DATA EXTRACTS –

******************************

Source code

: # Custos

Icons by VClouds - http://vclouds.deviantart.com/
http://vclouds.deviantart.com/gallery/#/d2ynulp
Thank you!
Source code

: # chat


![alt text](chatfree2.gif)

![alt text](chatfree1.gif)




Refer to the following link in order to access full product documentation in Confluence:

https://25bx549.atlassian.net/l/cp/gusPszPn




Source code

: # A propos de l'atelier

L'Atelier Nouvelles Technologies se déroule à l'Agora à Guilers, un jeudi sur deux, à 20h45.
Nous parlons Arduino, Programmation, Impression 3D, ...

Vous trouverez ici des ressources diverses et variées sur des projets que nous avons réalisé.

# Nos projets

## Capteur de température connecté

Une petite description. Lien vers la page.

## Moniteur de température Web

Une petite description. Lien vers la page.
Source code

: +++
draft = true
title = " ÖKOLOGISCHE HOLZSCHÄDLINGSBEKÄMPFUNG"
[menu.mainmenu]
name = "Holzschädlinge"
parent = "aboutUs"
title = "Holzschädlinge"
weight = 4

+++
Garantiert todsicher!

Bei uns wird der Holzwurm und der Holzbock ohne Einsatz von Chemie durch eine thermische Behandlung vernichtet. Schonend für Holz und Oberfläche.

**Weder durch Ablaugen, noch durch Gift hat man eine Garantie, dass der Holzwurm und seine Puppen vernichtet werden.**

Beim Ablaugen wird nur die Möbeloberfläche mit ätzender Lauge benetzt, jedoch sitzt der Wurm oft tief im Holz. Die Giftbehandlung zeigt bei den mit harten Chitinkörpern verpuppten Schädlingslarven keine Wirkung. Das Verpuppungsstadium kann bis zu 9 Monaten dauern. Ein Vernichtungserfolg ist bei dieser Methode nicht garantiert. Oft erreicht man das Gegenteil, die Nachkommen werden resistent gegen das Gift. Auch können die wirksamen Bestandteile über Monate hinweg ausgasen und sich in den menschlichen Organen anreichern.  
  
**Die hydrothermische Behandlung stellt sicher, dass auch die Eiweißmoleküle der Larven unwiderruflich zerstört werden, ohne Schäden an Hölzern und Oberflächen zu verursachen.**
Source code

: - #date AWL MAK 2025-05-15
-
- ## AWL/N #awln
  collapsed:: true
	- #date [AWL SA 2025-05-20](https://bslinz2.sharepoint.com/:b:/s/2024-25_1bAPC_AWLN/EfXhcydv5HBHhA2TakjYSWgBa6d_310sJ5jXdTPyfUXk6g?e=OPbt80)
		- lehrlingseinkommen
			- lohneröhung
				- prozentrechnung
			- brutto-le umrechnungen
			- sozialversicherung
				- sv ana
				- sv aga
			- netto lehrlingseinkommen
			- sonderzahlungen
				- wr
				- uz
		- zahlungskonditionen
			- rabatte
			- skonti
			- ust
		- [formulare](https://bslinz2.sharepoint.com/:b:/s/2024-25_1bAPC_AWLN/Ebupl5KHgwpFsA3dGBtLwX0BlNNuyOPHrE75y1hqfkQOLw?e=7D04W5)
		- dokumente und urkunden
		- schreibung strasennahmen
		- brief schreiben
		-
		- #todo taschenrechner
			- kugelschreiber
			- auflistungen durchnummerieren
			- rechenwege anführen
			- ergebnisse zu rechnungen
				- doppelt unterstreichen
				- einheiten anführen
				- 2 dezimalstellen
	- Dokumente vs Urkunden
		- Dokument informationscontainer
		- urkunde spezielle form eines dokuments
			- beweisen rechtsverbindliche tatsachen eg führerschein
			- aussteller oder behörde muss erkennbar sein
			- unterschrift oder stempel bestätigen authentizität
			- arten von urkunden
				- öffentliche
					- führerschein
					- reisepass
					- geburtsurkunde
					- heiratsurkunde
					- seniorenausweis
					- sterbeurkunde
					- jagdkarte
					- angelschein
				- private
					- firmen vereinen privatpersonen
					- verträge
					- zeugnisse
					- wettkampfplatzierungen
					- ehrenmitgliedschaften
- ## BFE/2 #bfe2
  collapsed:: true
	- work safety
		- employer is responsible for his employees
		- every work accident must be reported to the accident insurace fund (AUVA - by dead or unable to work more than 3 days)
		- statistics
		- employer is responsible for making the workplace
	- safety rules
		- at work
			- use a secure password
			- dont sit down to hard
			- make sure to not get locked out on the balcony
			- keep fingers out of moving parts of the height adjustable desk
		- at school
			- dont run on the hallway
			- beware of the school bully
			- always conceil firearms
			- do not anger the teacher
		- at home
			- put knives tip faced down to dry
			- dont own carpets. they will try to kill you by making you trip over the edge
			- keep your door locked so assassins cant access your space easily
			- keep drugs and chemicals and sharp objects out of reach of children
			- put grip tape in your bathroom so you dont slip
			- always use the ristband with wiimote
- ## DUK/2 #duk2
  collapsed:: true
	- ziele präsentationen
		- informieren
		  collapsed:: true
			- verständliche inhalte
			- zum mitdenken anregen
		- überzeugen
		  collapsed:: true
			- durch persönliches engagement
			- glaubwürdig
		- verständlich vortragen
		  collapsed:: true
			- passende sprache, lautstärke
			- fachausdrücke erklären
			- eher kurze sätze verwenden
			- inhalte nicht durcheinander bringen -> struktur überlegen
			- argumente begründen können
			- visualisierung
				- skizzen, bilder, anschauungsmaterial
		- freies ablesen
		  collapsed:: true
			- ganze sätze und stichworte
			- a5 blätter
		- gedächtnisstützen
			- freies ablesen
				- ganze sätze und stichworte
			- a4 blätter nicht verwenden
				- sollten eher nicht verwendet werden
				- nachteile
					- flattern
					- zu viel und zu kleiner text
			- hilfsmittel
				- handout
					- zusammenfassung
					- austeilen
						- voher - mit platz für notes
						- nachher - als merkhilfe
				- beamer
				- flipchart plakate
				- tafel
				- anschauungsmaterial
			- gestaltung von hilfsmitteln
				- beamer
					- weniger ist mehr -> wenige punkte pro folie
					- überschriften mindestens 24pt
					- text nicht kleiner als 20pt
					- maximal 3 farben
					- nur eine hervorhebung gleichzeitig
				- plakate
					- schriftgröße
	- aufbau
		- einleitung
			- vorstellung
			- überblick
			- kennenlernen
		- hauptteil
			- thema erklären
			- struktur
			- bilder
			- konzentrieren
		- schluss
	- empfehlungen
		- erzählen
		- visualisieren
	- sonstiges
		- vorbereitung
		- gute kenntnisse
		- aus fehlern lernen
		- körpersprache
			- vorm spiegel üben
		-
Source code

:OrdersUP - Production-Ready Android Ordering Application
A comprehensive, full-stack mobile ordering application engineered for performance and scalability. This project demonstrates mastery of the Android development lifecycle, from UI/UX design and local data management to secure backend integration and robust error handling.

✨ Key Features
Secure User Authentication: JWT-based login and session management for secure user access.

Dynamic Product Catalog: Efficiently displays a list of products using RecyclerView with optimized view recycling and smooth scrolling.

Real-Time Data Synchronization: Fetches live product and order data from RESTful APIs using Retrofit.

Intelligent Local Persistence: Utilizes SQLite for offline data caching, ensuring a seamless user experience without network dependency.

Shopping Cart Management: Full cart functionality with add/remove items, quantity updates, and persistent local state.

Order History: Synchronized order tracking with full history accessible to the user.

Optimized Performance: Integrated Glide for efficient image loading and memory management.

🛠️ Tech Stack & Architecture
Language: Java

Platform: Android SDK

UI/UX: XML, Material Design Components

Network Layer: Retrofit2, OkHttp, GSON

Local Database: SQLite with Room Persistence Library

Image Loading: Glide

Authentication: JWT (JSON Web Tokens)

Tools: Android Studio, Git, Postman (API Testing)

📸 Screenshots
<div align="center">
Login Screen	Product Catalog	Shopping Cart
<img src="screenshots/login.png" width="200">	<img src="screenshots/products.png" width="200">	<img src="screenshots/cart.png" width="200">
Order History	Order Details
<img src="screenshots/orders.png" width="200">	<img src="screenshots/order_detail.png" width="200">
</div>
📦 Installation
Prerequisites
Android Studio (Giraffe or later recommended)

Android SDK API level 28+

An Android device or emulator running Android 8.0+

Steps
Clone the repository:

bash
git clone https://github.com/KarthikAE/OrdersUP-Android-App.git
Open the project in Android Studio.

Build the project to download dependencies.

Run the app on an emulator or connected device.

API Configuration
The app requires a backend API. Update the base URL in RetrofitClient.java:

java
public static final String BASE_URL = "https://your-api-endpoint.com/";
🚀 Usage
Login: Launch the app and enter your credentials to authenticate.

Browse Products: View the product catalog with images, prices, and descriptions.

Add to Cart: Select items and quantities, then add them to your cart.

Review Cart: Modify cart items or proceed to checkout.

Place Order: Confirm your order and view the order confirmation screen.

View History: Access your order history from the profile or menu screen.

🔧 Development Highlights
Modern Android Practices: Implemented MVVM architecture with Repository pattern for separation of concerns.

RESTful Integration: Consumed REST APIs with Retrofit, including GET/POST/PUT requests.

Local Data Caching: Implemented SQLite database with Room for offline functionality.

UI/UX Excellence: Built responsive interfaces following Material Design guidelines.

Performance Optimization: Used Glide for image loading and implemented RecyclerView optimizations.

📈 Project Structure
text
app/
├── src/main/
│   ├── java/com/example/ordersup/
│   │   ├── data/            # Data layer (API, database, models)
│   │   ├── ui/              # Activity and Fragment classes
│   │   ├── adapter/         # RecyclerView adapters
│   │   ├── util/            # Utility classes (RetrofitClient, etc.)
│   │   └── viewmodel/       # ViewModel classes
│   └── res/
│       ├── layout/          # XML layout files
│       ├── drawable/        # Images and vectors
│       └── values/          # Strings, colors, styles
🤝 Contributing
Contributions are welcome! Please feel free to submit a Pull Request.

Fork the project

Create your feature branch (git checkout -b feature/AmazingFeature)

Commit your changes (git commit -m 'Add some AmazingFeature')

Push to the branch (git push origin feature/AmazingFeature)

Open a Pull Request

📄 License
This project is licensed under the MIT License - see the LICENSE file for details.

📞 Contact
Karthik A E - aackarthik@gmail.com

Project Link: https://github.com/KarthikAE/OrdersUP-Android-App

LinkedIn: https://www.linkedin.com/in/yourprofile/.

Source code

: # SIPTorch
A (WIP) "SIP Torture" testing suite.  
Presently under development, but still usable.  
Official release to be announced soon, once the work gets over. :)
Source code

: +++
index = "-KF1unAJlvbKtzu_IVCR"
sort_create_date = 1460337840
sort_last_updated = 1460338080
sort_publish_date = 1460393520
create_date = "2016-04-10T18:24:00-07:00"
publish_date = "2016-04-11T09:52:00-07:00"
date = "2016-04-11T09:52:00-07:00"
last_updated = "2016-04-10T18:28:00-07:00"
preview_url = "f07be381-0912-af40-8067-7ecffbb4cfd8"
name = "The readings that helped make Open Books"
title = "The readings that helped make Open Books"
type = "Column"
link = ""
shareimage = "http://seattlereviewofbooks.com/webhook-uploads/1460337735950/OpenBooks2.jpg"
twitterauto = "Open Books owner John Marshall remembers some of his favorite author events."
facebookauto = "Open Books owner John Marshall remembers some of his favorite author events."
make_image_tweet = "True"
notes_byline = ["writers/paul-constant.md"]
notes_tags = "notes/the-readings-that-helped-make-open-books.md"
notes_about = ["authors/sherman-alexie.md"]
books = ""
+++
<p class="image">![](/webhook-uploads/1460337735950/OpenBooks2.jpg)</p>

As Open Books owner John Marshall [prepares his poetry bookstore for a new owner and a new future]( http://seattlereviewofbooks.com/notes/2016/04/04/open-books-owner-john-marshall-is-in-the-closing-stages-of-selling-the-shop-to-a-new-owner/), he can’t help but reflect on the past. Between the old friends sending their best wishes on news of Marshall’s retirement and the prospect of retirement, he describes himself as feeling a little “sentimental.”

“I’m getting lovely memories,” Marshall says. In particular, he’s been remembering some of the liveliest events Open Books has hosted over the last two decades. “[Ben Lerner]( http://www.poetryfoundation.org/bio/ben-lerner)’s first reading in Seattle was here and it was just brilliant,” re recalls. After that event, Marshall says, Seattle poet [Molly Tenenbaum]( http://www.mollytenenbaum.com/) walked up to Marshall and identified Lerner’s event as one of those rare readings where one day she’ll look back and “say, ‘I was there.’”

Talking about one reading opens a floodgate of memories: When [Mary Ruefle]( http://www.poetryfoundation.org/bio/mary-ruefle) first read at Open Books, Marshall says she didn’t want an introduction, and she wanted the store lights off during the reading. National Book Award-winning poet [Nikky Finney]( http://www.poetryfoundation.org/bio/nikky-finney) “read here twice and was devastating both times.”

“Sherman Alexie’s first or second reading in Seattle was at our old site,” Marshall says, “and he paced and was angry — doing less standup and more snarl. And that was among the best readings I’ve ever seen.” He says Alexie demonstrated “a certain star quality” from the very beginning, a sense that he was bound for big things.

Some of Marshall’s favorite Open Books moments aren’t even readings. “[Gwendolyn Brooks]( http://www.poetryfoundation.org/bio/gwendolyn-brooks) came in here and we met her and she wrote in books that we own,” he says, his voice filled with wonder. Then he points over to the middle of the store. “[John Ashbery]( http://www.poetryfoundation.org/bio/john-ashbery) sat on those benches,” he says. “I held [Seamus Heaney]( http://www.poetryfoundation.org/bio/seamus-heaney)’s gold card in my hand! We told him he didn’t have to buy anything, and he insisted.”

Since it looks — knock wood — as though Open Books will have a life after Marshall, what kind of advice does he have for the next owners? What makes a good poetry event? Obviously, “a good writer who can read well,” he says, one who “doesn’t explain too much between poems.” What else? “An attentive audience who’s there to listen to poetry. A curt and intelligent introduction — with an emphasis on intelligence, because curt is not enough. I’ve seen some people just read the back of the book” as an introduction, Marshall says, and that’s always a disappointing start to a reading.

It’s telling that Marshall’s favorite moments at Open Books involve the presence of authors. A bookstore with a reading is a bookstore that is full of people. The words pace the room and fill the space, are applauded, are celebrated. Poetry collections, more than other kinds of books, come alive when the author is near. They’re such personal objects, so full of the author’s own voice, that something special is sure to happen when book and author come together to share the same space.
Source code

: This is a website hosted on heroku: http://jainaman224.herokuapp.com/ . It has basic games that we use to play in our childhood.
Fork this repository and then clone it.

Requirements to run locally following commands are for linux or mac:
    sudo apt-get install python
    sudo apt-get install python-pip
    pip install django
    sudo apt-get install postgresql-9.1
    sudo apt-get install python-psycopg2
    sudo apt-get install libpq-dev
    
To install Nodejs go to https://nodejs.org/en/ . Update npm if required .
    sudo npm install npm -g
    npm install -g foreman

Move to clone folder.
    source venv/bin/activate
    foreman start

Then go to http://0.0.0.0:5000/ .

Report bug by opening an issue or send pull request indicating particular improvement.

******************************

YOUR ASSIGNMENT – Transcribe the entries above word for word, from the first line through the line containing "propos de l'atelier", and nothing else.

SOLVED EXERCISE –
Source code

: # Custos

Icons by VClouds - http://vclouds.deviantart.com/
http://vclouds.deviantart.com/gallery/#/d2ynulp
Thank you!
Source code

: # chat


![alt text](chatfree2.gif)

![alt text](chatfree1.gif)




Refer to the following link in order to access full product documentation in Confluence:

https://25bx549.atlassian.net/l/cp/gusPszPn




Source code

: # A propos de l'atelier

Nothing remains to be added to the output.